Die Mittelalter-Historikerin Dr. Sita Steckel vom Exzellenzcluster „Religion und Politik“ hat für ein religionsgeschichtliches Forschungsprojekt ein Dilthey Fellowship erhalten. Diese Förderung ermöglicht exzellenten jüngeren Wissenschaftlern, neue, interdisziplinär relevante Felder zu erschließen. Sie wird gemeinsam von der Volkswagen Stiftung und der Fritz Thyssen Stiftung im Rahmen der Initiative „Pro Geisteswissenschaften“ vergeben. Die Förderung von mehr als einer halben Million Euro erlaubt es Steckel, über fünf Jahre hinweg zur Grundlegung eines europäischen Diskurses religiöser Diversität im 13. Jahrhundert  zu forschen, eine eigene Nachwuchsgruppe zu bilden und internationale Netzwerke aufzubauen.

Unter dem Arbeitstitel „Diversitas religionum“ hinterfragt die Historikerin ältere Ansichten, die dem christlichen Mittelalter als Inbegriff statischer vormoderner Religiosität ein abstraktes Wissen über „Religionen“ absprachen, genau wie die Fähigkeit zur Thematisierung religiöser Diversität.

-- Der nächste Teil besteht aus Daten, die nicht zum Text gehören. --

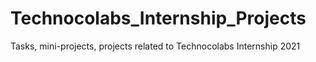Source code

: # Technocolabs_Internship_Projects
Tasks, mini-projects, projects related to Technocolabs Internship 2021
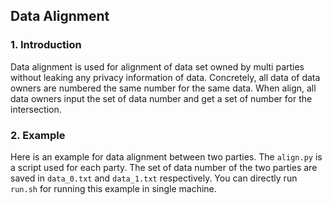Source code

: ## Data Alignment

### 1. Introduction

Data alignment is used for alignment of data set owned by multi parties without leaking any privacy information of data. Concretely, all data of data owners are numbered the same number for the same data. When align, all data owners input the set of data number and get a set of number for the intersection.



### 2. Example

Here is an example for data alignment between two parties. The `align.py` is a script used for  each party. The set of data number of the two parties are saved in `data_0.txt` and `data_1.txt` respectively. You can directly run `run.sh` for running this example in single machine.

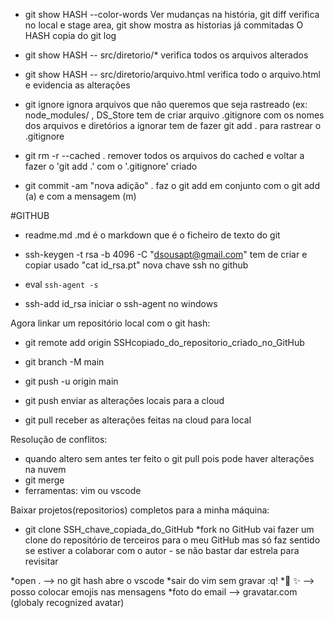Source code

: - git show HASH --color-words
 	Ver mudanças na história, git diff verifica no local e stage area,
        git show mostra as historias já commitadas
	O HASH copia do git log

- git show HASH -- src/diretorio/*
	verifica todos os arquivos alterados

- git show HASH -- src/diretorio/arquivo.html
	verifica todo o arquivo.html e evidencia as alterações

- git ignore 
	ignora arquivos que não queremos que seja rastreado (ex: node_modules/ , DS_Store
	tem de criar arquivo .gitignore com os nomes dos arquivos e diretórios a ignorar
	tem de fazer git add . para rastrear o .gitignore

- git rm -r --cached .
	remover todos os arquivos do cached e voltar a fazer o 'git add .' com o '.gitignore' criado

- git commit -am "nova adição" .
	faz o git add em conjunto com o git add (a) e com a mensagem (m)

#GITHUB

- readme.md 
	.md é o markdown que é o ficheiro de texto do git

- ssh-keygen -t rsa -b 4096 -C "dsousapt@gmail.com"
	tem de criar e copiar usado "cat id_rsa.pt" nova chave ssh no github

- eval `ssh-agent -s`
- ssh-add id_rsa
	iniciar o ssh-agent no windows

Agora linkar um repositório local com o git hash:

- git remote add origin SSHcopiado_do_repositorio_criado_no_GitHub
- git branch -M main
- git push -u origin main

- git push
	enviar as alterações locais para a cloud

- git pull
	receber as alterações feitas na cloud para local

Resolução de conflitos:
- quando altero sem antes ter feito o git pull pois pode haver alterações na nuvem
- git merge
- ferramentas: vim ou vscode

Baixar projetos(repositorios) completos para a minha máquina:
- git clone SSH_chave_copiada_do_GitHub
*fork no GitHub vai fazer um clone do repositório de terceiros para o meu GitHub mas só faz sentido
se estiver a colaborar com o autor - se não bastar dar estrela para revisitar

*open . --> no git hash abre o vscode
*sair do vim sem gravar :q!
*:tada: :sparkles: --> posso colocar emojis nas mensagens
*foto do email --> gravatar.com (globaly recognized avatar)




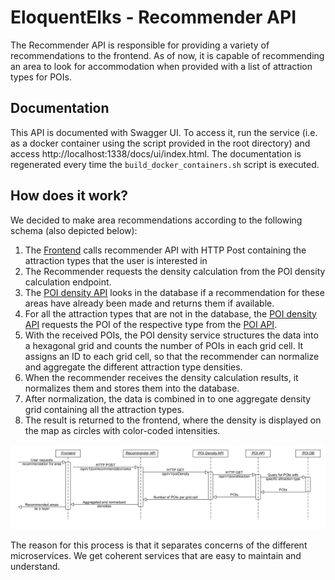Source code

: # EloquentElks - Recommender API
The Recommender API is responsible for providing a variety of recommendations to the frontend. As of now, it is capable of recommending an area to look for accommodation when provided with a list of attraction types for POIs.

## Documentation
This API is documented with Swagger UI. To access it, run the service (i.e. as a docker container using the script provided in the root directory) and access http://localhost:1338/docs/ui/index.html. The documentation is regenerated every time the `build_docker_containers.sh` script is executed.

## How does it work?
We decided to make area recommendations according to the following schema (also depicted below):

1.  The [Frontend](../eloquent-elks-frontend/README.md) calls recommender API with HTTP Post containing the attraction types that the user is interested in
2.  The Recommender requests the density calculation from the POI density calculation endpoint.
3.  The [POI density API](../eloquent-elks-poi-density-api/README.md) looks in the database if a recommendation for these areas have already been made and returns them if available.
4. 	For all the attraction types that are not in the database, the [POI density API](../eloquent-elks-poi-density-api/README.md) requests the POI of the respective type from the [POI API](../eloquent-elks-poi-api/README.md).
5.  With the received POIs, the POI density service structures the data into a hexagonal grid and counts the number of POIs in each grid cell. It assigns an ID to each grid cell, so that the recommender can normalize and aggregate the different attraction type densities.
6.  When the recommender receives the density calculation results, it normalizes them and stores them into the database.
7.  After normalization, the data is combined in to one aggregate density grid containing all the attraction types.
8.  The result is returned to the frontend, where the density is displayed on the map as circles with color-coded intensities.

![Sequence diagram of the end-to-end recommendation process.](../docs/img/recommender_sd.png)

The reason for this process is that it separates concerns of the different microservices. We get coherent services that are easy to maintain and understand.




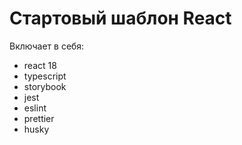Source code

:# Стартовый шаблон React

Включает в себя:

- react 18
- typescript
- storybook
- jest
- eslint
- prettier
- husky
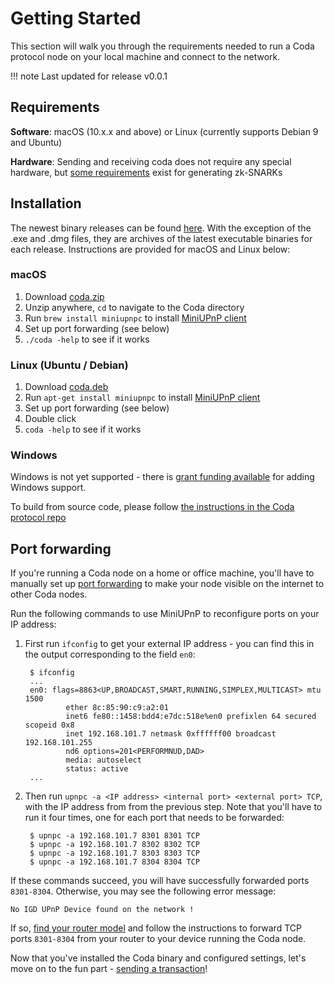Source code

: # Getting Started

This section will walk you through the requirements needed to run a Coda protocol node on your local machine and connect to the network.

!!! note
    Last updated for release v0.0.1

## Requirements

**Software**: macOS (10.x.x and above) or Linux (currently supports Debian 9 and Ubuntu)

**Hardware**: Sending and receiving coda does not require any special hardware, but [some requirements]() exist for generating zk-SNARKs

## Installation

The newest binary releases can be found [here](). With the exception of the .exe and .dmg files, they are archives of the latest executable binaries for each release. Instructions are provided for macOS and Linux below:

### macOS

1. Download [coda.zip]()
2. Unzip anywhere, `cd` to navigate to the Coda directory
3. Run `brew install miniupnpc` to install [MiniUPnP client](https://github.com/miniupnp/miniupnp)
4. Set up port forwarding (see below)
5. `./coda -help` to see if it works

### Linux (Ubuntu / Debian)

1. Download [coda.deb]()
2. Run `apt-get install miniupnpc` to install [MiniUPnP client](https://github.com/miniupnp/miniupnp)
3. Set up port forwarding (see below)
4. Double click
5. `coda -help` to see if it works


### Windows

Windows is not yet supported - there is [grant funding available]() for adding Windows support.

To build from source code, please follow [the instructions in the Coda protocol repo](https://github.com/CodaProtocol/coda/blob/master/README-dev.md#building-coda)

## Port forwarding

If you're running a Coda node on a home or office machine, you'll have to manually set up [port forwarding](https://en.wikipedia.org/wiki/Port_forwarding) to make your node visible on the internet to other Coda nodes.

Run the following commands to use MiniUPnP to reconfigure ports on your IP address:

1. First run `ifconfig` to get your external IP address - you can find this in the output corresponding to the field `en0`:


        $ ifconfig
        ...
        en0: flags=8863<UP,BROADCAST,SMART,RUNNING,SIMPLEX,MULTICAST> mtu 1500
                ether 8c:85:90:c9:a2:01 
                inet6 fe80::1458:bdd4:e7dc:518e%en0 prefixlen 64 secured scopeid 0x8 
                inet 192.168.101.7 netmask 0xffffff00 broadcast 192.168.101.255
                nd6 options=201<PERFORMNUD,DAD>
                media: autoselect
                status: active
        ...

2. Then run `upnpc -a <IP address> <internal port> <external port> TCP`, with the IP address from from the previous step. Note that you'll have to run it four times, one for each port that needs to be forwarded:

        $ upnpc -a 192.168.101.7 8301 8301 TCP
        $ upnpc -a 192.168.101.7 8302 8302 TCP
        $ upnpc -a 192.168.101.7 8303 8303 TCP
        $ upnpc -a 192.168.101.7 8304 8304 TCP



If these commands succeed, you will have successfully forwarded ports `8301-8304`. Otherwise, you may see the following error message:

    No IGD UPnP Device found on the network !

If so, [find your router model](https://portforward.com/router.htm) and follow the instructions to forward TCP ports `8301-8304` from your router to your device running the Coda node.

Now that you've installed the Coda binary and configured settings, let's move on to the fun part - [sending a transaction](/my-first-transaction)!
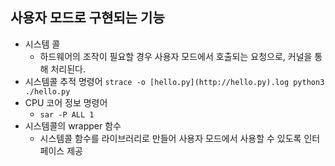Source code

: ## 사용자 모드로 구현되는 기능 
- 시스템 콜
    - 하드웨어의 조작이 필요할 경우 사용자 모드에서 호출되는 요청으로, 커널을 통해 처리된다.
- 시스템콜 추적 명령어
    `strace -o [hello.py](http://hello.py).log python3 ./hello.py`
- CPU 코어 정보 명령어
    - `sar -P ALL 1`
- 시스템콜의 wrapper 함수
  - 시스템콜 함수를 라이브러리로 만들어 사용자 모드에서 사용할 수 있도록 인터페이스 제공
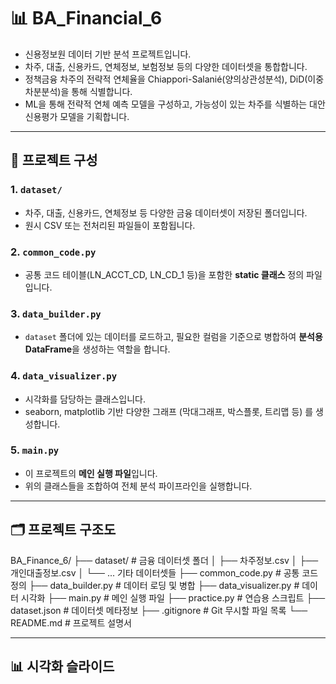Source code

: # 📊 BA_Financial_6

 - 신용정보원 데이터 기반 분석 프로젝트입니다.  
 - 차주, 대출, 신용카드, 연체정보, 보험정보 등의 다양한 데이터셋을 통합합니다.
 - 정책금융 차주의 전략적 연체율을 Chiappori-Salanié(양의상관성분석), DiD(이중차분분석)을 통해 식별합니다.
 - ML을 통해 전략적 연체 예측 모델을 구성하고, 가능성이 있는 차주를 식별하는 대안신용평가 모델을 기획합니다.
---

## 📁 프로젝트 구성

### 1. `dataset/`
- 차주, 대출, 신용카드, 연체정보 등 다양한 금융 데이터셋이 저장된 폴더입니다.
- 원시 CSV 또는 전처리된 파일들이 포함됩니다.

### 2. `common_code.py`
- 공통 코드 테이블(LN_ACCT_CD, LN_CD_1 등)을 포함한 **static 클래스** 정의 파일입니다.

### 3. `data_builder.py`
- `dataset` 폴더에 있는 데이터를 로드하고, 필요한 컬럼을 기준으로 병합하여 **분석용 DataFrame**을 생성하는 역할을 합니다.

### 4. `data_visualizer.py`
- 시각화를 담당하는 클래스입니다.
- seaborn, matplotlib 기반 다양한 그래프 (막대그래프, 박스플롯, 트리맵 등) 를 생성합니다.

### 5. `main.py`
- 이 프로젝트의 **메인 실행 파일**입니다.
- 위의 클래스들을 조합하여 전체 분석 파이프라인을 실행합니다.

---

## 🗂️ 프로젝트 구조도
BA_Finance_6/
├── dataset/                # 금융 데이터셋 폴더
│   ├── 차주정보.csv
│   ├── 개인대출정보.csv
│   └── ... 기타 데이터셋들
├── common_code.py          # 공통 코드 정의
├── data_builder.py         # 데이터 로딩 및 병합
├── data_visualizer.py      # 데이터 시각화
├── main.py                 # 메인 실행 파일
├── practice.py             # 연습용 스크립트
├── dataset.json            # 데이터셋 메타정보
├── .gitignore              # Git 무시할 파일 목록
└── README.md               # 프로젝트 설명서

---

## 📊 시각화 슬라이드
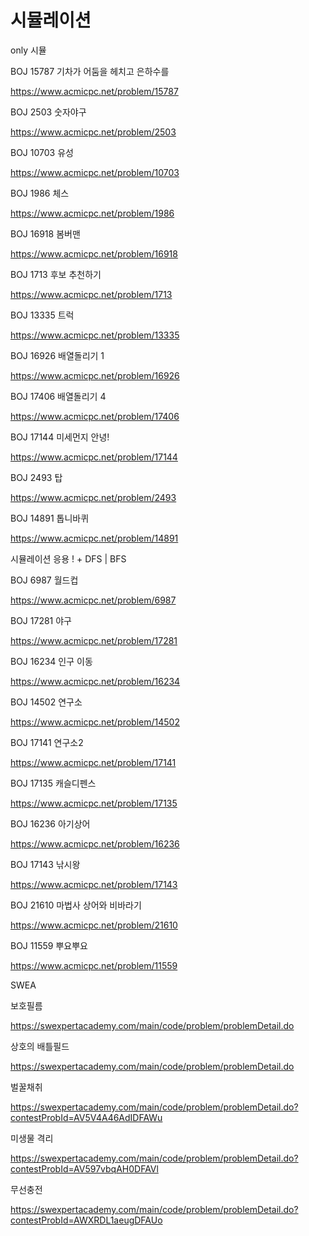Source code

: # 시뮬레이션

only 시뮬

BOJ 15787 기차가 어둠을 헤치고 은하수를

https://www.acmicpc.net/problem/15787

BOJ 2503 숫자야구

https://www.acmicpc.net/problem/2503

BOJ 10703 유성

https://www.acmicpc.net/problem/10703

BOJ 1986 체스

https://www.acmicpc.net/problem/1986

BOJ 16918 봄버맨

https://www.acmicpc.net/problem/16918

BOJ 1713 후보 추천하기

https://www.acmicpc.net/problem/1713

BOJ 13335 트럭

https://www.acmicpc.net/problem/13335

BOJ 16926 배열돌리기 1

https://www.acmicpc.net/problem/16926

BOJ 17406 배열돌리기 4

https://www.acmicpc.net/problem/17406

BOJ 17144 미세먼지 안녕!

https://www.acmicpc.net/problem/17144

BOJ 2493 탑

https://www.acmicpc.net/problem/2493

BOJ 14891 톱니바퀴

https://www.acmicpc.net/problem/14891

시뮬레이션 응용 ! + DFS | BFS

BOJ 6987 월드컵

https://www.acmicpc.net/problem/6987

BOJ 17281 야구

https://www.acmicpc.net/problem/17281

BOJ 16234 인구 이동

https://www.acmicpc.net/problem/16234

BOJ 14502 연구소

https://www.acmicpc.net/problem/14502

BOJ 17141 연구소2

https://www.acmicpc.net/problem/17141

BOJ 17135 캐슬디펜스

https://www.acmicpc.net/problem/17135

BOJ 16236 아기상어

https://www.acmicpc.net/problem/16236

BOJ 17143 낚시왕

https://www.acmicpc.net/problem/17143

BOJ 21610 마법사 상어와 비바라기

https://www.acmicpc.net/problem/21610

BOJ 11559 뿌요뿌요

https://www.acmicpc.net/problem/11559

SWEA

보호필름

https://swexpertacademy.com/main/code/problem/problemDetail.do

상호의 배틀필드

https://swexpertacademy.com/main/code/problem/problemDetail.do

벌꿀채취

https://swexpertacademy.com/main/code/problem/problemDetail.do?contestProbId=AV5V4A46AdIDFAWu

미생물 격리

https://swexpertacademy.com/main/code/problem/problemDetail.do?contestProbId=AV597vbqAH0DFAVl

무선충전

https://swexpertacademy.com/main/code/problem/problemDetail.do?contestProbId=AWXRDL1aeugDFAUo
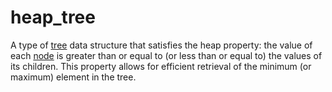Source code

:# heap_tree

A type of [tree](/data_md/mathematics/definitions/graph/tree/tree.md) data structure that satisfies the heap property: the value of each [node](/data_md/mathematics/definitions/graph/node.md) is greater than or equal to (or less than or equal to) the values of its children. This property allows for efficient retrieval of the minimum (or maximum) element in the tree.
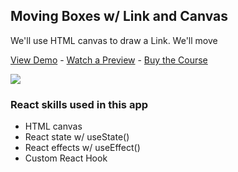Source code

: ## Moving Boxes w/ Link and Canvas

We'll use HTML canvas to draw a Link. We'll move 

[View Demo](https://405hq.codesandbox.io/) - [Watch a Preview](https://learn.chrisoncode.io/courses/make-20-react-apps/250927-moving-boxes-and-zelda/748714-00-moving-boxes-and-link-preview) - [Buy the Course](https://20ReactApps.com/?utm_source=github.com&utm_medium=readme)

[![](https://scotch-res.cloudinary.com/video/upload/vs_50,dl_200,e_loop/v1592352072/05_-_link_moving_rb1qtu.gif)](https://learn.chrisoncode.io/courses/make-20-react-apps/250927-moving-boxes-and-zelda/748714-00-moving-boxes-and-link-preview)

### React skills used in this app

- HTML canvas
- React state w/ useState()
- React effects w/ useEffect()
- Custom React Hook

Steckel zufolge entstand um den Begriff der religiones, der im Spätmittelalter zumeist „Orden“ oder „religiöse Lebensformen“ bezeichnete, schon im 12. und 13. Jahrhundert eine breite Debatte um die Unterschiedlichkeit religiöser Lebensformen. Nicht zuletzt habe man um die Rolle der Frauen in der Kirche und die Moral der Priester gestritten.

Mittelalterliche Polemik hat ähnliche Funktionen wie heutige Debatten

Mittelalterliche Polemik hat nach Einschätzung der Wissenschaftlerin ähnliche Funktionen wie heutige Debatten: „Aufgeregte Polemik ist fast immer Teil des Umgangs mit Veränderungen im religiösen Bereich. Sie bewirkt meist die Entwicklung von Beurteilungskriterien und schafft so besseres Wissen über andere religiöse oder soziale Gruppen. Doch genauso werden Feindbilder verstärkt. Aus historischer Sicht darf es nicht darum gehen, diese Prozesse zu verharmlosen – wir müssen sie verstehen, in ihren negativen wie positiven Auswirkungen. Denn sie setzen sich letztlich bis heute fort.“

Das neue Forschungsprojekt widmet sich der innerchristlichen Polemik des 13. Jahrhunderts, die sich als zunehmend verflochten mit Argumenten gegen Häretiker, Heiden, Juden und Muslime erweist. Sie legt damit auch Fundamente für spätere Kategorien der Wahrnehmung von „Religionen“: Steckel vermutet, dass sich im Europa des 13. Jahrhundert, einer Zeit der Verwissenschaftlichung und Wissenssammlung, ein richtiggehendes Wissensarchiv zur Religionswahrnehmung formierte. Seit dem Spätmittelalter und der Reformation um weitere Elemente angereichert, habe sich dieses Wissen schließlich in den europäischen Missionen verbreitet und diente offenbar bis weit in die Neuzeit als Bezugspunkt religiöser Polemiken. Diese Prozesse sollen in der Projektarbeit erforscht und in der Zusammenarbeit mit Kolleginnen und Kollegen aus dem In- und Ausland in größere Bezüge gestellt werden. Die starke Verknüpfung von religiöser Polemik mit Alltags- und Geschlechtergeschichte macht das Thema nach Steckels Ansicht auch für die Lehre interessant.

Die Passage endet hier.